Grendel realizes when he sees people for the first time that there are forces acting upon him trying to make him conform to a certain cultural standard (i.e. he is evil because he was born evil). What Sartre is saying, is that all societal standards must be brought into question when one takes into account the fact that the universe is based on nothingness. If there are no essentials to society than any that we perceive are only man made and therefore, meaningless (Levy, 111)

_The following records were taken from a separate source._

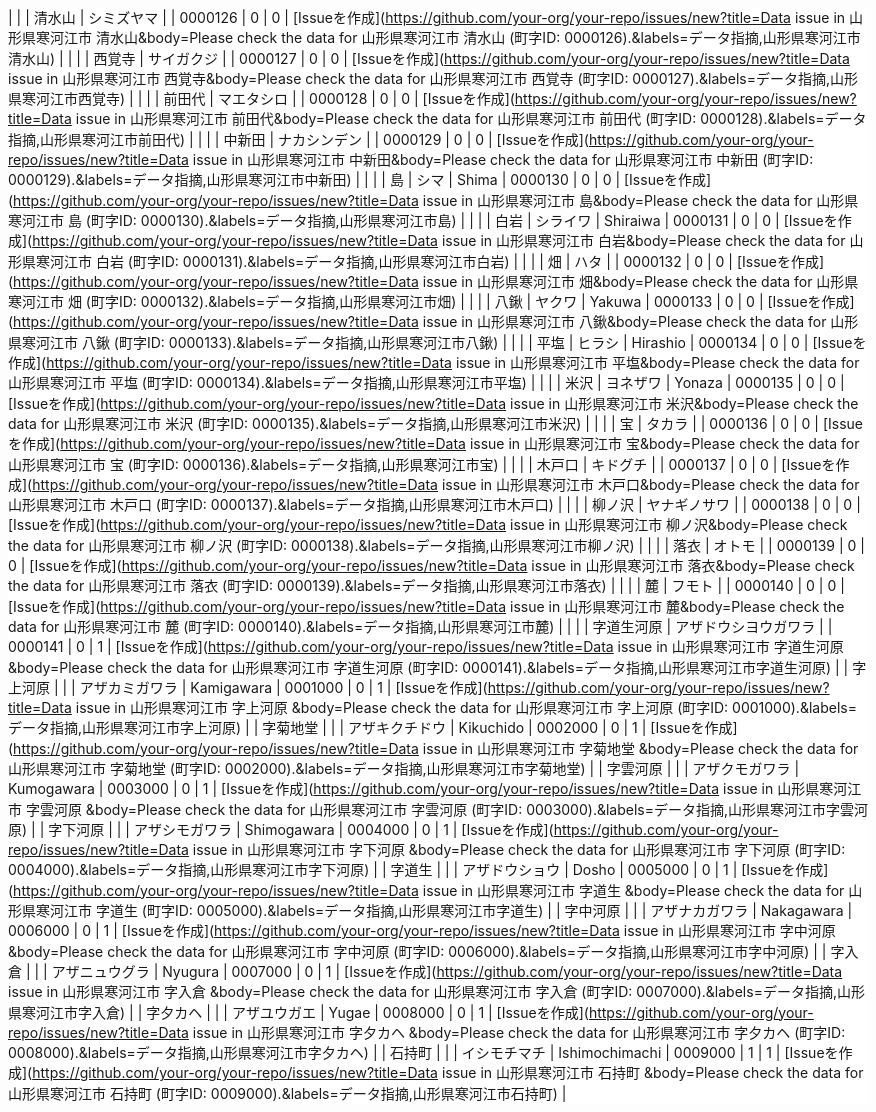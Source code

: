 |  |  | 清水山 |   シミズヤマ |  | 0000126 | 0 | 0 | [Issueを作成](https://github.com/your-org/your-repo/issues/new?title=Data issue in 山形県寒河江市   清水山&body=Please check the data for 山形県寒河江市   清水山 (町字ID: 0000126).&labels=データ指摘,山形県寒河江市清水山) |
|  |  | 西覚寺 |   サイガクジ |  | 0000127 | 0 | 0 | [Issueを作成](https://github.com/your-org/your-repo/issues/new?title=Data issue in 山形県寒河江市   西覚寺&body=Please check the data for 山形県寒河江市   西覚寺 (町字ID: 0000127).&labels=データ指摘,山形県寒河江市西覚寺) |
|  |  | 前田代 |   マエタシロ |  | 0000128 | 0 | 0 | [Issueを作成](https://github.com/your-org/your-repo/issues/new?title=Data issue in 山形県寒河江市   前田代&body=Please check the data for 山形県寒河江市   前田代 (町字ID: 0000128).&labels=データ指摘,山形県寒河江市前田代) |
|  |  | 中新田 |   ナカシンデン |  | 0000129 | 0 | 0 | [Issueを作成](https://github.com/your-org/your-repo/issues/new?title=Data issue in 山形県寒河江市   中新田&body=Please check the data for 山形県寒河江市   中新田 (町字ID: 0000129).&labels=データ指摘,山形県寒河江市中新田) |
|  |  | 島 |   シマ | Shima | 0000130 | 0 | 0 | [Issueを作成](https://github.com/your-org/your-repo/issues/new?title=Data issue in 山形県寒河江市   島&body=Please check the data for 山形県寒河江市   島 (町字ID: 0000130).&labels=データ指摘,山形県寒河江市島) |
|  |  | 白岩 |   シライワ | Shiraiwa | 0000131 | 0 | 0 | [Issueを作成](https://github.com/your-org/your-repo/issues/new?title=Data issue in 山形県寒河江市   白岩&body=Please check the data for 山形県寒河江市   白岩 (町字ID: 0000131).&labels=データ指摘,山形県寒河江市白岩) |
|  |  | 畑 |   ハタ |  | 0000132 | 0 | 0 | [Issueを作成](https://github.com/your-org/your-repo/issues/new?title=Data issue in 山形県寒河江市   畑&body=Please check the data for 山形県寒河江市   畑 (町字ID: 0000132).&labels=データ指摘,山形県寒河江市畑) |
|  |  | 八鍬 |   ヤクワ | Yakuwa | 0000133 | 0 | 0 | [Issueを作成](https://github.com/your-org/your-repo/issues/new?title=Data issue in 山形県寒河江市   八鍬&body=Please check the data for 山形県寒河江市   八鍬 (町字ID: 0000133).&labels=データ指摘,山形県寒河江市八鍬) |
|  |  | 平塩 |   ヒラシ | Hirashio | 0000134 | 0 | 0 | [Issueを作成](https://github.com/your-org/your-repo/issues/new?title=Data issue in 山形県寒河江市   平塩&body=Please check the data for 山形県寒河江市   平塩 (町字ID: 0000134).&labels=データ指摘,山形県寒河江市平塩) |
|  |  | 米沢 |   ヨネザワ | Yonaza | 0000135 | 0 | 0 | [Issueを作成](https://github.com/your-org/your-repo/issues/new?title=Data issue in 山形県寒河江市   米沢&body=Please check the data for 山形県寒河江市   米沢 (町字ID: 0000135).&labels=データ指摘,山形県寒河江市米沢) |
|  |  | 宝 |   タカラ |  | 0000136 | 0 | 0 | [Issueを作成](https://github.com/your-org/your-repo/issues/new?title=Data issue in 山形県寒河江市   宝&body=Please check the data for 山形県寒河江市   宝 (町字ID: 0000136).&labels=データ指摘,山形県寒河江市宝) |
|  |  | 木戸口 |   キドグチ |  | 0000137 | 0 | 0 | [Issueを作成](https://github.com/your-org/your-repo/issues/new?title=Data issue in 山形県寒河江市   木戸口&body=Please check the data for 山形県寒河江市   木戸口 (町字ID: 0000137).&labels=データ指摘,山形県寒河江市木戸口) |
|  |  | 柳ノ沢 |   ヤナギノサワ |  | 0000138 | 0 | 0 | [Issueを作成](https://github.com/your-org/your-repo/issues/new?title=Data issue in 山形県寒河江市   柳ノ沢&body=Please check the data for 山形県寒河江市   柳ノ沢 (町字ID: 0000138).&labels=データ指摘,山形県寒河江市柳ノ沢) |
|  |  | 落衣 |   オトモ |  | 0000139 | 0 | 0 | [Issueを作成](https://github.com/your-org/your-repo/issues/new?title=Data issue in 山形県寒河江市   落衣&body=Please check the data for 山形県寒河江市   落衣 (町字ID: 0000139).&labels=データ指摘,山形県寒河江市落衣) |
|  |  | 麓 |   フモト |  | 0000140 | 0 | 0 | [Issueを作成](https://github.com/your-org/your-repo/issues/new?title=Data issue in 山形県寒河江市   麓&body=Please check the data for 山形県寒河江市   麓 (町字ID: 0000140).&labels=データ指摘,山形県寒河江市麓) |
|  |  | 字道生河原 |   アザドウシヨウガワラ |  | 0000141 | 0 | 1 | [Issueを作成](https://github.com/your-org/your-repo/issues/new?title=Data issue in 山形県寒河江市   字道生河原&body=Please check the data for 山形県寒河江市   字道生河原 (町字ID: 0000141).&labels=データ指摘,山形県寒河江市字道生河原) |
| 字上河原 |  |  | アザカミガワラ   | Kamigawara | 0001000 | 0 | 1 | [Issueを作成](https://github.com/your-org/your-repo/issues/new?title=Data issue in 山形県寒河江市 字上河原  &body=Please check the data for 山形県寒河江市 字上河原   (町字ID: 0001000).&labels=データ指摘,山形県寒河江市字上河原) |
| 字菊地堂 |  |  | アザキクチドウ   | Kikuchido | 0002000 | 0 | 1 | [Issueを作成](https://github.com/your-org/your-repo/issues/new?title=Data issue in 山形県寒河江市 字菊地堂  &body=Please check the data for 山形県寒河江市 字菊地堂   (町字ID: 0002000).&labels=データ指摘,山形県寒河江市字菊地堂) |
| 字雲河原 |  |  | アザクモガワラ   | Kumogawara | 0003000 | 0 | 1 | [Issueを作成](https://github.com/your-org/your-repo/issues/new?title=Data issue in 山形県寒河江市 字雲河原  &body=Please check the data for 山形県寒河江市 字雲河原   (町字ID: 0003000).&labels=データ指摘,山形県寒河江市字雲河原) |
| 字下河原 |  |  | アザシモガワラ   | Shimogawara | 0004000 | 0 | 1 | [Issueを作成](https://github.com/your-org/your-repo/issues/new?title=Data issue in 山形県寒河江市 字下河原  &body=Please check the data for 山形県寒河江市 字下河原   (町字ID: 0004000).&labels=データ指摘,山形県寒河江市字下河原) |
| 字道生 |  |  | アザドウショウ   | Dosho | 0005000 | 0 | 1 | [Issueを作成](https://github.com/your-org/your-repo/issues/new?title=Data issue in 山形県寒河江市 字道生  &body=Please check the data for 山形県寒河江市 字道生   (町字ID: 0005000).&labels=データ指摘,山形県寒河江市字道生) |
| 字中河原 |  |  | アザナカガワラ   | Nakagawara | 0006000 | 0 | 1 | [Issueを作成](https://github.com/your-org/your-repo/issues/new?title=Data issue in 山形県寒河江市 字中河原  &body=Please check the data for 山形県寒河江市 字中河原   (町字ID: 0006000).&labels=データ指摘,山形県寒河江市字中河原) |
| 字入倉 |  |  | アザニュウグラ   | Nyugura | 0007000 | 0 | 1 | [Issueを作成](https://github.com/your-org/your-repo/issues/new?title=Data issue in 山形県寒河江市 字入倉  &body=Please check the data for 山形県寒河江市 字入倉   (町字ID: 0007000).&labels=データ指摘,山形県寒河江市字入倉) |
| 字夕カヘ |  |  | アザユウガエ   | Yugae | 0008000 | 0 | 1 | [Issueを作成](https://github.com/your-org/your-repo/issues/new?title=Data issue in 山形県寒河江市 字夕カヘ  &body=Please check the data for 山形県寒河江市 字夕カヘ   (町字ID: 0008000).&labels=データ指摘,山形県寒河江市字夕カヘ) |
| 石持町 |  |  | イシモチマチ   | Ishimochimachi | 0009000 | 1 | 1 | [Issueを作成](https://github.com/your-org/your-repo/issues/new?title=Data issue in 山形県寒河江市 石持町  &body=Please check the data for 山形県寒河江市 石持町   (町字ID: 0009000).&labels=データ指摘,山形県寒河江市石持町) |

Grendel is not invited to be part of the human experience. When they first see him they misinterpret Grendel’s words and attack him. From then on he becomes an observer of the human race. As partially human (a descendant from “Cain’s clan, whom the Creator had outlawed and condemned as outcasts.”) while at the same time an outcast he is the perfect spectator to man’s development (Beowulf 106). When he stumbles upon a town with courting lovers and a murdered corpse he is able to see the duel nature of man. The shapers song in this chapter begins to infect Grendel. He begins to believe truly that there is a divide between himself and man that cannot be overcome. When he tries to return the corpse he is again misunderstood and chased away from civilization.
Grendel is indeed, alone in this world. His mother is no intellectual equal and man refuses to embrace him. The shaper’s song, with its encouraging words, only makes Grendel more upset over being separated from the things mentioned in it. He, unlike man, does not have God, yet he wishes he could. His darker side refuses to allow Grendel to experience this hopeful thinking. "Some evil inside myself pushed out into the tress. I knew what I knew, the mindless, mechanical bruteness of things, and when the harper's lure drew my mind away to hopeful dreams, the dark of what was and always was reached out and snatched my feet." (54). Grendel reveals himself to be perpetually pessimistic.
The philosophical conversation with the dragon clearly outlines Grendel’s human and relatable characteristics. The dragon comprehends Sartre’s existential philosophy while Grendel “perverses” it. He explains that Grendel might as well become a model of evil for humankind to compare itself with. This could be his purpose that he is searching for. The dragon also explains that all of man’s systems will one day end and so to try and better one’s self is pointless. He understands fully the idea of nothingness or “the absurd” that Jean-Paul Sartre advocates. This conversation changed Grendel. He proclaims: “I had become something, as if born again. I was Grendel, Ruiner of Meadhalls, Wrecker of Kings! But also as never before, I was alone” (80). By misinterpreting the Dragon’s existential approach to life Grendel seals his fate to be forever alone in his world.
This transformation from being alone and wishing to better himself and embracing his evil side is one which an audience can easily understand and relate to. In Beowulf we only see Grendel as his fully embraced evil self. The perspective is from that of mankind and so the picture painted of Grendel is, naturally, not a pleasant one. By showing the story from Grendel’s perspective John Gardner allows his audience to enter the mind of the beast and understand why it is he acts the way he does. Gardner states that he initially wanted Grendel to be a wholely evil character, but knew he would not be interesting. Instead he realized he, “had to become more and more sympathetic. [Grendel] wants to punish himself for what he feels to be an inadequate state of being” (167 Silesky).

Not only does Grendel realize he has made a mistake in choosing his philosophy he laments his decision. A modern audience of the time would see someone grappling with the loss of religion and the increasingly popular existential philosophy, whitness the destruction of a creature who lets this struggle get the best of him, and will be highly sympathetic of their struggle. In Grendel John Gardner takes the embodiement of evil that is Grendel and makes him an intelligent, humanlike character who at the end of the day as an audience member you can’t help but feel sorry for.

Works Cited

"Existentialism (Stanford Encyclopedia of Philosophy)." Stanford Encyclopedia of Philosophy. Web. 23 Apr. 2011. .

Levy, Neil (2002). Sartre. One World Publications. pp. 111

Silesky, Barry. John Gardner: Literary Outlaw. Chapel Hill, NC: Algonquin of Chapel Hill, 2004. Print.